A response, which is unlikely to be a full proposal, is unlikely before this autumn, according to Karel van Hulle, head of the insurance and pensions unit of the directorate general for internal market and services of the European Commission.
"I can assure you that any measure of policy provision...will be accompanied with an impact assessment," van Hulle said.
However, the Commission's likely take on EU solvency rules for pension funds remains unclear. "On the substance of the issue...I think it is important we keep the objective in mind... the safeguards in the system [are] ultimately of crucial importance in this discussion," van Hulle said at the public hearing.

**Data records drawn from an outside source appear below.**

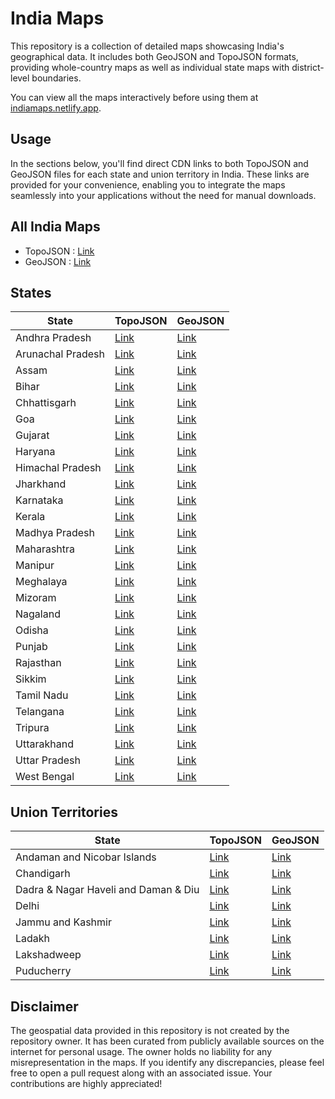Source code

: # India Maps
This repository is a collection of detailed maps showcasing India's geographical data. It includes both GeoJSON and TopoJSON formats, providing whole-country maps as well as individual state maps with district-level boundaries.

You can view all the maps interactively before using them at [indiamaps.netlify.app](https://indiamaps.netlify.app).

## Usage

In the sections below, you'll find direct CDN links to both TopoJSON and GeoJSON files for each state and union territory in India. These links are provided for your convenience, enabling you to integrate the maps seamlessly into your applications without the need for manual downloads.

## All India Maps

- TopoJSON : [Link](https://cdn.jsdelivr.net/gh/udit-001/india-maps-data@8d907bc/topojson/india.json)
- GeoJSON : [Link](https://cdn.jsdelivr.net/gh/udit-001/india-maps-data@8d907bc/geojson/india.geojson)

## States

| State             | TopoJSON                                                                                       | GeoJSON                                                                                       |
|-------------------|-------------------------------------------------------------------------------------------------|-----------------------------------------------------------------------------------------------|
| Andhra Pradesh    | [Link](https://cdn.jsdelivr.net/gh/udit-001/india-maps-data@8d907bc/topojson/states/andhra-pradesh.json)     | [Link](https://cdn.jsdelivr.net/gh/udit-001/india-maps-data@8d907bc/geojson/states/andhra-pradesh.geojson)   |
| Arunachal Pradesh | [Link](https://cdn.jsdelivr.net/gh/udit-001/india-maps-data@8d907bc/topojson/states/arunachal-pradesh.json)  | [Link](https://cdn.jsdelivr.net/gh/udit-001/india-maps-data@8d907bc/geojson/states/arunachal-pradesh.geojson)|
| Assam             | [Link](https://cdn.jsdelivr.net/gh/udit-001/india-maps-data@8d907bc/topojson/states/assam.json)              | [Link](https://cdn.jsdelivr.net/gh/udit-001/india-maps-data@8d907bc/geojson/states/assam.geojson)           |
| Bihar             | [Link](https://cdn.jsdelivr.net/gh/udit-001/india-maps-data@8d907bc/topojson/states/bihar.json)              | [Link](https://cdn.jsdelivr.net/gh/udit-001/india-maps-data@8d907bc/geojson/states/bihar.geojson)           |
| Chhattisgarh      | [Link](https://cdn.jsdelivr.net/gh/udit-001/india-maps-data@8d907bc/topojson/states/chhattisgarh.json)       | [Link](https://cdn.jsdelivr.net/gh/udit-001/india-maps-data@8d907bc/geojson/states/chhattisgarh.geojson)    |
| Goa               | [Link](https://cdn.jsdelivr.net/gh/udit-001/india-maps-data@8d907bc/topojson/states/goa.json)                | [Link](https://cdn.jsdelivr.net/gh/udit-001/india-maps-data@8d907bc/geojson/states/goa.geojson)             |
| Gujarat           | [Link](https://cdn.jsdelivr.net/gh/udit-001/india-maps-data@8d907bc/topojson/states/gujarat.json)            | [Link](https://cdn.jsdelivr.net/gh/udit-001/india-maps-data@8d907bc/geojson/states/gujarat.geojson)         |
| Haryana           | [Link](https://cdn.jsdelivr.net/gh/udit-001/india-maps-data@8d907bc/topojson/states/haryana.json)            | [Link](https://cdn.jsdelivr.net/gh/udit-001/india-maps-data@8d907bc/geojson/states/haryana.geojson)         |
| Himachal Pradesh  | [Link](https://cdn.jsdelivr.net/gh/udit-001/india-maps-data@8d907bc/topojson/states/himachal-pradesh.json)   | [Link](https://cdn.jsdelivr.net/gh/udit-001/india-maps-data@8d907bc/geojson/states/himachal-pradesh.geojson)|
| Jharkhand         | [Link](https://cdn.jsdelivr.net/gh/udit-001/india-maps-data@8d907bc/topojson/states/jharkhand.json)          | [Link](https://cdn.jsdelivr.net/gh/udit-001/india-maps-data@8d907bc/geojson/states/jharkhand.geojson)       |
| Karnataka         | [Link](https://cdn.jsdelivr.net/gh/udit-001/india-maps-data@8d907bc/topojson/states/karnataka.json)          | [Link](https://cdn.jsdelivr.net/gh/udit-001/india-maps-data@8d907bc/geojson/states/karnataka.geojson)       |
| Kerala            | [Link](https://cdn.jsdelivr.net/gh/udit-001/india-maps-data@8d907bc/topojson/states/kerala.json)             | [Link](https://cdn.jsdelivr.net/gh/udit-001/india-maps-data@8d907bc/geojson/states/kerala.geojson)          |
| Madhya Pradesh    | [Link](https://cdn.jsdelivr.net/gh/udit-001/india-maps-data@8d907bc/topojson/states/madhya-pradesh.json)     | [Link](https://cdn.jsdelivr.net/gh/udit-001/india-maps-data@8d907bc/geojson/states/madhya-pradesh.geojson) |
| Maharashtra       | [Link](https://cdn.jsdelivr.net/gh/udit-001/india-maps-data@8d907bc/topojson/states/maharashtra.json)        | [Link](https://cdn.jsdelivr.net/gh/udit-001/india-maps-data@8d907bc/geojson/states/maharashtra.geojson)    |
| Manipur           | [Link](https://cdn.jsdelivr.net/gh/udit-001/india-maps-data@8d907bc/topojson/states/manipur.json)            | [Link](https://cdn.jsdelivr.net/gh/udit-001/india-maps-data@8d907bc/geojson/states/manipur.geojson)        |
| Meghalaya         | [Link](https://cdn.jsdelivr.net/gh/udit-001/india-maps-data@8d907bc/topojson/states/meghalaya.json)          | [Link](https://cdn.jsdelivr.net/gh/udit-001/india-maps-data@8d907bc/geojson/states/meghalaya.geojson)      |
| Mizoram           | [Link](https://cdn.jsdelivr.net/gh/udit-001/india-maps-data@8d907bc/topojson/states/mizoram.json)            | [Link](https://cdn.jsdelivr.net/gh/udit-001/india-maps-data@8d907bc/geojson/states/mizoram.geojson)        |
| Nagaland          | [Link](https://cdn.jsdelivr.net/gh/udit-001/india-maps-data@8d907bc/topojson/states/nagaland.json)           | [Link](https://cdn.jsdelivr.net/gh/udit-001/india-maps-data@8d907bc/geojson/states/nagaland.geojson)       |
| Odisha            | [Link](https://cdn.jsdelivr.net/gh/udit-001/india-maps-data@8d907bc/topojson/states/odisha.json)             | [Link](https://cdn.jsdelivr.net/gh/udit-001/india-maps-data@8d907bc/geojson/states/odisha.geojson)         |
| Punjab            | [Link](https://cdn.jsdelivr.net/gh/udit-001/india-maps-data@8d907bc/topojson/states/punjab.json)             | [Link](https://cdn.jsdelivr.net/gh/udit-001/india-maps-data@8d907bc/geojson/states/punjab.geojson)         |
| Rajasthan         | [Link](https://cdn.jsdelivr.net/gh/udit-001/india-maps-data@8d907bc/topojson/states/rajasthan.json)          | [Link](https://cdn.jsdelivr.net/gh/udit-001/india-maps-data@8d907bc/geojson/states/rajasthan.geojson)      |
| Sikkim            | [Link](https://cdn.jsdelivr.net/gh/udit-001/india-maps-data@8d907bc/topojson/states/sikkim.json)             | [Link](https://cdn.jsdelivr.net/gh/udit-001/india-maps-data@8d907bc/geojson/states/sikkim.geojson)         |
| Tamil Nadu        | [Link](https://cdn.jsdelivr.net/gh/udit-001/india-maps-data@8d907bc/topojson/states/tamil-nadu.json)         | [Link](https://cdn.jsdelivr.net/gh/udit-001/india-maps-data@8d907bc/geojson/states/tamil-nadu.geojson)     |
| Telangana         | [Link](https://cdn.jsdelivr.net/gh/udit-001/india-maps-data@8d907bc/topojson/states/telangana.json)          | [Link](https://cdn.jsdelivr.net/gh/udit-001/india-maps-data@8d907bc/geojson/states/telangana.geojson)      |
| Tripura           | [Link](https://cdn.jsdelivr.net/gh/udit-001/india-maps-data@8d907bc/topojson/states/tripura.json)            | [Link](https://cdn.jsdelivr.net/gh/udit-001/india-maps-data@8d907bc/geojson/states/tripura.geojson)        |
| Uttarakhand       | [Link](https://cdn.jsdelivr.net/gh/udit-001/india-maps-data@8d907bc/topojson/states/uttarakhand.json)        | [Link](https://cdn.jsdelivr.net/gh/udit-001/india-maps-data@8d907bc/geojson/states/uttarakhand.geojson)    |
| Uttar Pradesh     | [Link](https://cdn.jsdelivr.net/gh/udit-001/india-maps-data@8d907bc/topojson/states/uttar-pradesh.json)      | [Link](https://cdn.jsdelivr.net/gh/udit-001/india-maps-data@8d907bc/geojson/states/uttar-pradesh.geojson)  |
| West Bengal       | [Link](https://cdn.jsdelivr.net/gh/udit-001/india-maps-data@8d907bc/topojson/states/west-bengal.json)        | [Link](https://cdn.jsdelivr.net/gh/udit-001/india-maps-data@8d907bc/geojson/states/west-bengal.geojson)    |





## Union Territories

| State                                       | TopoJSON | GeoJSON |
|---------------------------------------------|----------|---------|
| Andaman and Nicobar Islands                | [Link](https://cdn.jsdelivr.net/gh/udit-001/india-maps-data@8d907bc/topojson/states/andaman-and-nicobar-islands.json) | [Link](https://cdn.jsdelivr.net/gh/udit-001/india-maps-data@8d907bc/geojson/states/andaman-and-nicobar-islands.geojson) |
| Chandigarh                                  | [Link](https://cdn.jsdelivr.net/gh/udit-001/india-maps-data@8d907bc/topojson/states/chandigarh.geojson) | [Link](https://cdn.jsdelivr.net/gh/udit-001/india-maps-data@8d907bc/geojson/states/chandigarh.geojson) |
| Dadra & Nagar Haveli and Daman & Diu | [Link](https://cdn.jsdelivr.net/gh/udit-001/india-maps-data@8d907bc/topojson/states/dnh-and-dd.json) | [Link](https://cdn.jsdelivr.net/gh/udit-001/india-maps-data@8d907bc/geojson/states/dnh-and-dd.geojson) |
| Delhi                                       | [Link](https://cdn.jsdelivr.net/gh/udit-001/india-maps-data@8d907bc/topojson/states/delhi.geojson) | [Link](https://cdn.jsdelivr.net/gh/udit-001/india-maps-data@8d907bc/geojson/states/delhi.geojson) |
| Jammu and Kashmir | [Link](https://cdn.jsdelivr.net/gh/udit-001/india-maps-data@8d907bc/topojson/states/jammu-and-kashmir.json)  | [Link](https://cdn.jsdelivr.net/gh/udit-001/india-maps-data@8d907bc/geojson/states/jammu-and-kashmir.geojson) |
| Ladakh | [Link](https://cdn.jsdelivr.net/gh/udit-001/india-maps-data@8d907bc/topojson/states/ladakh.json)  | [Link](https://cdn.jsdelivr.net/gh/udit-001/india-maps-data@8d907bc/geojson/states/ladakh.geojson)|
| Lakshadweep                                 | [Link](https://cdn.jsdelivr.net/gh/udit-001/india-maps-data@8d907bc/topojson/states/lakshadweep.geojson) | [Link](https://cdn.jsdelivr.net/gh/udit-001/india-maps-data@8d907bc/geojson/states/lakshadweep.geojson) |
| Puducherry                                  | [Link](https://cdn.jsdelivr.net/gh/udit-001/india-maps-data@8d907bc/topojson/states/puducherry.geojson) | [Link](https://cdn.jsdelivr.net/gh/udit-001/india-maps-data@8d907bc/geojson/states/puducherry.geojson) |

## Disclaimer

The geospatial data provided in this repository is not created by the repository owner. It has been curated from publicly available sources on the internet for personal usage. The owner holds no liability for any misrepresentation in the maps. If you identify any discrepancies, please feel free to open a pull request along with an associated issue. Your contributions are highly appreciated!
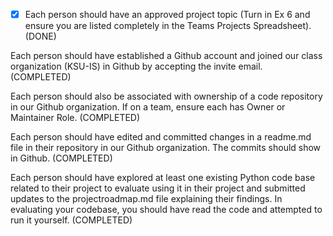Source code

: - [x] Each person should have an approved project topic (Turn in Ex 6 and ensure you are listed completely in the Teams Projects Spreadsheet). (DONE)

Each person should have established a Github account and joined our class organization (KSU-IS) in Github by accepting the invite email.  (COMPLETED)

Each person should also be associated with ownership of a code repository in our Github organization. If on a team, ensure each has Owner or Maintainer Role. (COMPLETED)

Each person should have edited and committed changes in a readme.md file in their repository in our Github organization. The commits should show in Github. (COMPLETED)

Each person should have explored at least one existing Python code base related to their project to evaluate using it in their project and submitted updates to the projectroadmap.md file explaining their findings. In evaluating your codebase, you should have read the code and attempted to run it yourself. (COMPLETED)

"Whether we are going to extend Solvency II to pension funds or not, whatever initiative is ultimately taken will have to take account of that specificity [safeguards in the system]. Indeed, pension funds are...some type of financial institution but we do have to realise that they also play an important role in financial stability and so will remain on the target of concern," he continued.
Despite an emerging, although still tentative, consensus that Solvency II is not appropriate in its entirety, there is still disagreement on which aspects might be appropriate, and whether harmonisation, in full or in part, is necessary. The 2002 IORP pensions Directive references Solvency I framework, which is due to be replaced on 31 October, 2012.
"Is it fair that for the insurance industry we have a modern framework and for the pensions industry we have an old framework? These are the facts we have to look at," van Hulle asked at today's public meeting.
However, the hearing largely provided a forum for the rehearsal of some already entrenched views.
Michaela Koller, director general of the European Insurance and Reinsurance Federation (CEA), said: "We are talking about the provision of pension products and the extent to whether IORPS and insurance provide the same product they should be treated the same - same product, same risk, same rules." She pointed out the insurance industry's leading position risk modelling and assessment: "We do not see a reason in principle why other sectors should not be going down the same road."
"IORPS and insurance undertakings are not operating on the same playing field or market," countered Chris Verhaegen, secretary general of the European Federation for Retirement Provision. "It is clear that IORPs are structured and operate differently from insurance undertakings," Verhaegen said. "IORPS are financial institutions with a social purpose."
She added: "The question would be, whether applying different rules to the institutions would promote market failure or favour inefficiency...I do not think the case has been made for either."
Wil Beckers, director of DSM Pension Services in the Netherlands, also remarked: "The current financial crisis has cast doubt on some elements of Solvency II, such as the mark-to-market principle and pro-cyclical funding. No case has been made that harmonisation is necessary to protect members' interests."
Maarten Camps, director general at the Dutch ministry of social affairs and employment suggested some aspects of Solvency II might be suitable for incorporation into a pensions framework - such as the forward-looking risk basis and the market basis for assessments of assets and liabilities.
Philip Wynn Owen, director general of strategy, information and pensions at the UK's department for work and pensions, reiterated his government's position against harmonisation with Solvency II.
"There seems little sense in suggesting changes to the current regime." he said, pointing out that some countries, like the UK, have a pensions guarantee fund in place.